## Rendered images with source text

%%

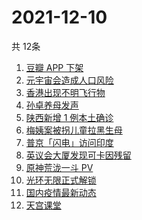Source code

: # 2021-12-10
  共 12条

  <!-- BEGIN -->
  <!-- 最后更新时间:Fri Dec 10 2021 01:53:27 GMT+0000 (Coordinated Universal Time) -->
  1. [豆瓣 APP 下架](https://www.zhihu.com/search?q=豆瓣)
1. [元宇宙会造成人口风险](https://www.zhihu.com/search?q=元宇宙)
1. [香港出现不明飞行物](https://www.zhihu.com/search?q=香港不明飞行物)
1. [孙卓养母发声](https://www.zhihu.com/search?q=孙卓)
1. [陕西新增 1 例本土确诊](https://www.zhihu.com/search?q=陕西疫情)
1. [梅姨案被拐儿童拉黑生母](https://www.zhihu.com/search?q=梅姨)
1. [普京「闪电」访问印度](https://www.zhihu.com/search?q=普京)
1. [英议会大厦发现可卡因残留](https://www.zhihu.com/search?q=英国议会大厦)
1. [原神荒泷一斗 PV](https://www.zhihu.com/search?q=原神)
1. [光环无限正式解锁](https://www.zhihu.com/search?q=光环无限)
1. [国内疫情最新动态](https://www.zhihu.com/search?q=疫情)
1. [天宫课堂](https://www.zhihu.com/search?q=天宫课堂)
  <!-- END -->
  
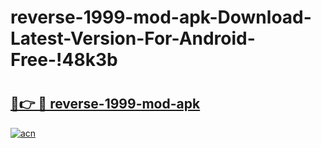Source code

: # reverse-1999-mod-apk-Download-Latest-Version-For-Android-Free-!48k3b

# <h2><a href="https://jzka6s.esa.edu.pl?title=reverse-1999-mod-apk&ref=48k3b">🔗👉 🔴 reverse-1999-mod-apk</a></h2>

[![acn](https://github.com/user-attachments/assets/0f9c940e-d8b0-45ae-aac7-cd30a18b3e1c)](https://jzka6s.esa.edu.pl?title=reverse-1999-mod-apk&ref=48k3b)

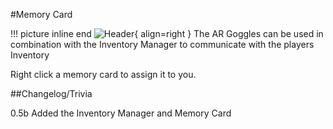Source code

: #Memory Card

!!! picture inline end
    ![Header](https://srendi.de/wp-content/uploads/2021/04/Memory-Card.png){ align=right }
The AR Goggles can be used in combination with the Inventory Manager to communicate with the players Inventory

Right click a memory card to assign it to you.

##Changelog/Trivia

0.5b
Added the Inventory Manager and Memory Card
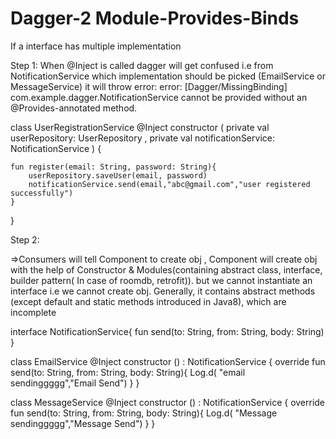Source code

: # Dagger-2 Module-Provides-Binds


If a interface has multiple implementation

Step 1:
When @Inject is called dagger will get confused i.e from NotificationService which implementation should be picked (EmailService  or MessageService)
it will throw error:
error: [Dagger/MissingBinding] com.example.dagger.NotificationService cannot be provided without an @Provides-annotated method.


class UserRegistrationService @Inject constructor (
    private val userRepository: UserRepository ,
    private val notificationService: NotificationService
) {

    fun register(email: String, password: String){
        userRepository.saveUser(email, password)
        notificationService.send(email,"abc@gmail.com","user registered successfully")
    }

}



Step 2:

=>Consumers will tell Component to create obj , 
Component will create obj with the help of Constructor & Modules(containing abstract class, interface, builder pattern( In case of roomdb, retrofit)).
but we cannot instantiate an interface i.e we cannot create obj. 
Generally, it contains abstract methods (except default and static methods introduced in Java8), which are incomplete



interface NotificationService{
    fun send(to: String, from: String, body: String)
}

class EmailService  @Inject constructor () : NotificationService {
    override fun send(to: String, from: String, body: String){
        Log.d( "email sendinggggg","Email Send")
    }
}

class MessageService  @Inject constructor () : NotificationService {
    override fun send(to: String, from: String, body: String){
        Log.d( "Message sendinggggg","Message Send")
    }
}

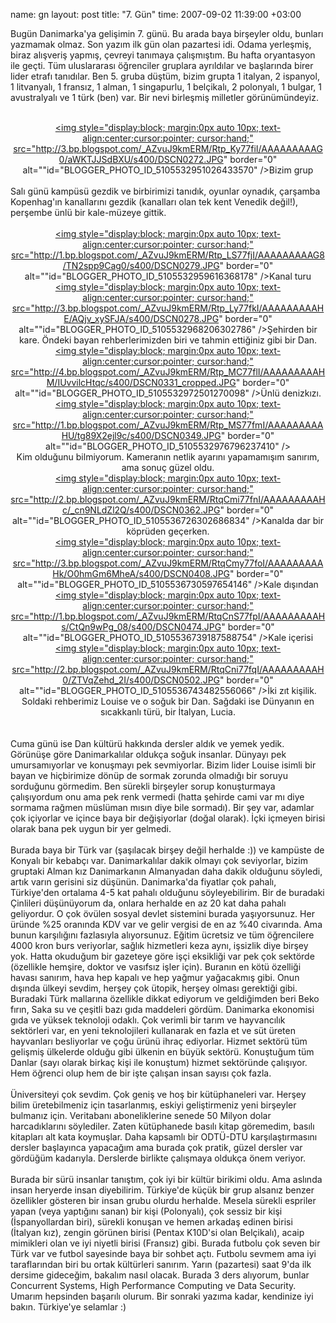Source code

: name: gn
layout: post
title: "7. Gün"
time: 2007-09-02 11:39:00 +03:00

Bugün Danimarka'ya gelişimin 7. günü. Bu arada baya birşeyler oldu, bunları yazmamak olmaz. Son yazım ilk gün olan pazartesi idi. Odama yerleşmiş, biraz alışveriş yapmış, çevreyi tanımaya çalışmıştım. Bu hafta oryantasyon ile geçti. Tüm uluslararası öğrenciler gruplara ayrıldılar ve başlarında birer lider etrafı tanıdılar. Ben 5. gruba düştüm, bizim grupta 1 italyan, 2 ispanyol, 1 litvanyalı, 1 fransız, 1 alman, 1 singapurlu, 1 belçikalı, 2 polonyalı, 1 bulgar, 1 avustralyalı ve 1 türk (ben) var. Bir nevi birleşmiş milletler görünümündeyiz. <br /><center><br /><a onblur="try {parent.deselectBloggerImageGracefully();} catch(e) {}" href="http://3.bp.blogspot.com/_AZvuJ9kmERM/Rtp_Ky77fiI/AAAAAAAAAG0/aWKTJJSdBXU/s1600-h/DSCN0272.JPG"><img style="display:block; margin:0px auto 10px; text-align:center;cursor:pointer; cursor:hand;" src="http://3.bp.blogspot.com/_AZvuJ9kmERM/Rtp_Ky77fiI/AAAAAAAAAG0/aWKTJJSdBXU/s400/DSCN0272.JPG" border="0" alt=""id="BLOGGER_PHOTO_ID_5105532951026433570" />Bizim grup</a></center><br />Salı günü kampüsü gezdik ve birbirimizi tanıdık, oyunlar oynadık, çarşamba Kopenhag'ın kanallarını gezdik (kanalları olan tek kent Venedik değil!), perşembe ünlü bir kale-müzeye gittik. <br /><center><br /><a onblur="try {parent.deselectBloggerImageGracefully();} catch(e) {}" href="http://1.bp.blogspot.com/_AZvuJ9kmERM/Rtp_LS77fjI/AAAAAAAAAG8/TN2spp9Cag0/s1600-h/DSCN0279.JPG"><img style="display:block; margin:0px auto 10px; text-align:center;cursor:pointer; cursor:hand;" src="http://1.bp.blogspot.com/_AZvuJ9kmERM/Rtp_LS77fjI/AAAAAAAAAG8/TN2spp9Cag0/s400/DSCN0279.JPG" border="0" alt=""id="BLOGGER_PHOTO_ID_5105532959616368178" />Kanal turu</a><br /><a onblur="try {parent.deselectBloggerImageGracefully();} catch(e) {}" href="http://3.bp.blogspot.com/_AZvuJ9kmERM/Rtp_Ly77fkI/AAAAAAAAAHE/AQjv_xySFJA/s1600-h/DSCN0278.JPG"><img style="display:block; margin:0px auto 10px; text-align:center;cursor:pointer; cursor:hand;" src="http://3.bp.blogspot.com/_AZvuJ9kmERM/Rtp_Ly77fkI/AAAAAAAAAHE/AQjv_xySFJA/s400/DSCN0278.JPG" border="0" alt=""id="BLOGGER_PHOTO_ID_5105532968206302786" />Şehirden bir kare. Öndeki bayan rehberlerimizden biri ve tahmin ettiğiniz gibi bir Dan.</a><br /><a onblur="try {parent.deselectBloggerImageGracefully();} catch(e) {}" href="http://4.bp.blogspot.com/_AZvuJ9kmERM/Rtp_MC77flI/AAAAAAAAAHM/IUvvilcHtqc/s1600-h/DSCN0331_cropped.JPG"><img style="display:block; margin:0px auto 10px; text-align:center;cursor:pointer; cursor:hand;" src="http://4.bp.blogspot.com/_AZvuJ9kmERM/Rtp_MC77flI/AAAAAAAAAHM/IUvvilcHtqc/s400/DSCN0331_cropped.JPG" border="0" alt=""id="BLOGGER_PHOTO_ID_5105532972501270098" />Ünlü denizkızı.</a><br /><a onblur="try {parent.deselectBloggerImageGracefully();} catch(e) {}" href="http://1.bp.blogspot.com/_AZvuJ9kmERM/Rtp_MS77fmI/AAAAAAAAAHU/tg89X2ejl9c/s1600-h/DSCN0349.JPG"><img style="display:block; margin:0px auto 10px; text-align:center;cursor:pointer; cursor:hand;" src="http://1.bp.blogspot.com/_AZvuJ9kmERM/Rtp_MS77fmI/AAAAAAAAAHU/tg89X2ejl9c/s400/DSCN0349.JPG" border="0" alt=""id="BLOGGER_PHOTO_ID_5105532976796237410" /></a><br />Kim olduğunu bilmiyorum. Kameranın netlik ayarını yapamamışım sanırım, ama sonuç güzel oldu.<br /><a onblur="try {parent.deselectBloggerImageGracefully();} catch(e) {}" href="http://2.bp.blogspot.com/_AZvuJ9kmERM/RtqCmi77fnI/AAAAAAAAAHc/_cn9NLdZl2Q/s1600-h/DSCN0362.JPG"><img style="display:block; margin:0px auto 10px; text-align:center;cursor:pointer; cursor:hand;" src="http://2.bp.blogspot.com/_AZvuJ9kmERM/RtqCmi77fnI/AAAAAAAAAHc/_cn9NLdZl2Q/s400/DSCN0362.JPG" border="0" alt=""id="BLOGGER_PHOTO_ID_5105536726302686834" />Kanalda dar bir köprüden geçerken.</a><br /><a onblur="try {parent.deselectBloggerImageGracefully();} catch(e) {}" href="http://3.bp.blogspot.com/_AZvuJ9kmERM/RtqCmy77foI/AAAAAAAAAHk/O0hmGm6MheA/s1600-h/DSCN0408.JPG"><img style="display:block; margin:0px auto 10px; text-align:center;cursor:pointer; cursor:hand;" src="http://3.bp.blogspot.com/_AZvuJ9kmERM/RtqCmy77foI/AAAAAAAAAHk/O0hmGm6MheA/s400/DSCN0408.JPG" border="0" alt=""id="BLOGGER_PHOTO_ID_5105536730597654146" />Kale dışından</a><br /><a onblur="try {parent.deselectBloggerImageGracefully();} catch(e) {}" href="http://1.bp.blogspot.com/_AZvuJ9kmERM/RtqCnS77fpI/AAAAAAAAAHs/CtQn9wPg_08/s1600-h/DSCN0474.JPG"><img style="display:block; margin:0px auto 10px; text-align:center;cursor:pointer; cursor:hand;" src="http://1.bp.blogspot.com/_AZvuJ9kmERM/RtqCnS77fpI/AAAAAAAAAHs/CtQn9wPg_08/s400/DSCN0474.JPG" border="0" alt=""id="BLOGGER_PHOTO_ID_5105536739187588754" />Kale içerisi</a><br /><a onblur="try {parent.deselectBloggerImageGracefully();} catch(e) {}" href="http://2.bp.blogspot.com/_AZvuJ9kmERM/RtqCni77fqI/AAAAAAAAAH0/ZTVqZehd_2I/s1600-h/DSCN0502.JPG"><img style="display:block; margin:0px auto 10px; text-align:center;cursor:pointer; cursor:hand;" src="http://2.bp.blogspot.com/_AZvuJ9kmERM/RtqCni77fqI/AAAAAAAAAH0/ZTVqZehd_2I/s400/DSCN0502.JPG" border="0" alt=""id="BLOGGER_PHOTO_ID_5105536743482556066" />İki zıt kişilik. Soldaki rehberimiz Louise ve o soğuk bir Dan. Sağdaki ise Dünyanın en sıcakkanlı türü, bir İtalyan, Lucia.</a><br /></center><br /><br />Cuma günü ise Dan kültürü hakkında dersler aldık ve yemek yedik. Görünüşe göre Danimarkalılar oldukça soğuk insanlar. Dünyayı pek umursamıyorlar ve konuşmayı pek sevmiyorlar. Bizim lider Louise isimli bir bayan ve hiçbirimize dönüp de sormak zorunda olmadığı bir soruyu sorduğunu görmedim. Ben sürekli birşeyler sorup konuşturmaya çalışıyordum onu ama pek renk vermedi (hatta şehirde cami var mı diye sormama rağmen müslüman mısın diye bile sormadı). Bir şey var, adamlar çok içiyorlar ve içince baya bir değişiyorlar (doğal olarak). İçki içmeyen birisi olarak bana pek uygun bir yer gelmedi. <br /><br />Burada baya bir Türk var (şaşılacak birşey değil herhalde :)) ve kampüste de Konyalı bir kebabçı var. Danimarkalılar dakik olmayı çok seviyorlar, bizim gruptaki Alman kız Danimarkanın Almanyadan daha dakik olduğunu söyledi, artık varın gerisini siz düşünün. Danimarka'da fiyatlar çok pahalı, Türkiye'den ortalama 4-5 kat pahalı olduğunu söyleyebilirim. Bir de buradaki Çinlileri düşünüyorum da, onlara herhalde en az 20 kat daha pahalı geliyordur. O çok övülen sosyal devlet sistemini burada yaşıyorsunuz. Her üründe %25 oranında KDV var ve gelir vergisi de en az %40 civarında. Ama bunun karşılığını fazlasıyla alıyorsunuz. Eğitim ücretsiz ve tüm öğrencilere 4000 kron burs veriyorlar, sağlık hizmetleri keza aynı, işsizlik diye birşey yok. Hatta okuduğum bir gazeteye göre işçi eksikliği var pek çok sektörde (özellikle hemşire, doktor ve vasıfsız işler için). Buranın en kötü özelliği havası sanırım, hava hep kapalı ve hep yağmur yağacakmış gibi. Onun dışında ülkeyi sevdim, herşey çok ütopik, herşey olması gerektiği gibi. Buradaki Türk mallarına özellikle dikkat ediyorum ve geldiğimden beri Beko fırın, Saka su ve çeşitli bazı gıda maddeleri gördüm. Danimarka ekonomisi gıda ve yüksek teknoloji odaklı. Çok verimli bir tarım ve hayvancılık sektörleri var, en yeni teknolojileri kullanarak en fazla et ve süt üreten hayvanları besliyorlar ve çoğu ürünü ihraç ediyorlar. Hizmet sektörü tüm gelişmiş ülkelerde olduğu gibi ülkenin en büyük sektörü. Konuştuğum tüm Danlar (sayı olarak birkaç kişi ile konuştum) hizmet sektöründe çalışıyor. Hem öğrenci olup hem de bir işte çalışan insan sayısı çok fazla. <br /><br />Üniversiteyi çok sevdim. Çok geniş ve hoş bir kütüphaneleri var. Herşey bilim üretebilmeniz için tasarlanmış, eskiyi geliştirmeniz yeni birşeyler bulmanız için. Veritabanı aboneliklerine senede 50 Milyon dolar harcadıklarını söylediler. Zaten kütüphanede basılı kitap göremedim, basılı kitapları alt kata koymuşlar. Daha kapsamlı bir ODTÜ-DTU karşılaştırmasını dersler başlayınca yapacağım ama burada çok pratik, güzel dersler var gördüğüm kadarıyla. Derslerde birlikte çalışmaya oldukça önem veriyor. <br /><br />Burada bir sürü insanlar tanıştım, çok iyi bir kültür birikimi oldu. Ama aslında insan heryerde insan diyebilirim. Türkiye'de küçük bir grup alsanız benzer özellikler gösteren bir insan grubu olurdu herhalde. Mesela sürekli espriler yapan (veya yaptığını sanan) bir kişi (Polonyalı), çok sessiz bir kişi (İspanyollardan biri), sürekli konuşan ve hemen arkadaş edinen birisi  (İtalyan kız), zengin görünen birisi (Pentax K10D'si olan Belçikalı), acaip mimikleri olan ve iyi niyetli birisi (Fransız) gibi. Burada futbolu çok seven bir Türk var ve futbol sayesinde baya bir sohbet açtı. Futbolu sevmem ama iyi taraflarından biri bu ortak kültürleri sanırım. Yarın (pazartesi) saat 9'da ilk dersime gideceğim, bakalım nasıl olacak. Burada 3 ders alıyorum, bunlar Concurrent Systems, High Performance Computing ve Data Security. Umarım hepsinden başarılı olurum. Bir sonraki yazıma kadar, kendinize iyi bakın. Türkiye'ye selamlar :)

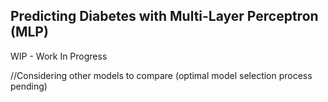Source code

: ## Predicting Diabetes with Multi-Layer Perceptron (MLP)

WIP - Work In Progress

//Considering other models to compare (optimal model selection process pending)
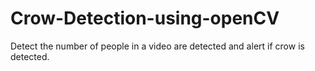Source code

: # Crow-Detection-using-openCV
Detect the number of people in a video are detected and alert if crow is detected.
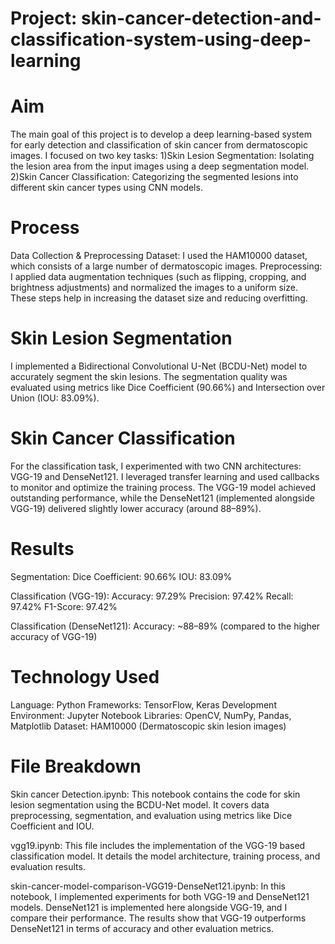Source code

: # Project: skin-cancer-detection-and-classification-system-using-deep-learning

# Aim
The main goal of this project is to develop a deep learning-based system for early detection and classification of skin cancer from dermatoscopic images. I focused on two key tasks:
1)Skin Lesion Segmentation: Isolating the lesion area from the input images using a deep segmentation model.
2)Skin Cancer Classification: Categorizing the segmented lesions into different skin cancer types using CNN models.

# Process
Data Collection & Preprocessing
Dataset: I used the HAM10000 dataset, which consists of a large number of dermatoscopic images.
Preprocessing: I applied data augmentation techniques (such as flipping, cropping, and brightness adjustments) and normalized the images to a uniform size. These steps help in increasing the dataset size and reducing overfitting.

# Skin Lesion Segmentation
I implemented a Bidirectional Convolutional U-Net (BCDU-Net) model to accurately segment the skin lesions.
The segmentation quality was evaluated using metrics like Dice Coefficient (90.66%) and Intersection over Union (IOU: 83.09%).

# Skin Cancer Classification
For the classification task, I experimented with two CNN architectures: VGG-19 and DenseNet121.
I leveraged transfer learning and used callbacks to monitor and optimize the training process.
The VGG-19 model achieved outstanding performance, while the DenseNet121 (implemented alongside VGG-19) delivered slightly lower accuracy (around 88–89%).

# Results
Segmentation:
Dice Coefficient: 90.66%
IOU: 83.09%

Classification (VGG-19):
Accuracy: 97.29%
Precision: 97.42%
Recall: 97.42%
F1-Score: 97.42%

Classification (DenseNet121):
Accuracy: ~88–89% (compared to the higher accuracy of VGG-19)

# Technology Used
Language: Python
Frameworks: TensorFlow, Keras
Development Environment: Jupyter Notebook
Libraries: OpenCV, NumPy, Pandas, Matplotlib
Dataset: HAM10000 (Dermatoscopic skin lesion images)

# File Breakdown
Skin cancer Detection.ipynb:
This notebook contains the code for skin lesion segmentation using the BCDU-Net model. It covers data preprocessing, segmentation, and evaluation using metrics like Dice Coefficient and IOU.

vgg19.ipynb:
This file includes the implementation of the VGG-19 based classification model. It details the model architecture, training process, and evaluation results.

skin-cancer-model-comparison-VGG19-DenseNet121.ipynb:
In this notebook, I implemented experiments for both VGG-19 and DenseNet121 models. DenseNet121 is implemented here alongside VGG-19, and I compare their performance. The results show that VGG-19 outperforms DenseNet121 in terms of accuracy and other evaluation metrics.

%%

## The problem
Every line above that has the string "Dice" needs to be copied.

## Worked solution
The segmentation quality was evaluated using metrics like Dice Coefficient (90.66%) and Intersection over Union (IOU: 83.09%).
Dice Coefficient: 90.66%
This notebook contains the code for skin lesion segmentation using the BCDU-Net model. It covers data preprocessing, segmentation, and evaluation using metrics like Dice Coefficient and IOU.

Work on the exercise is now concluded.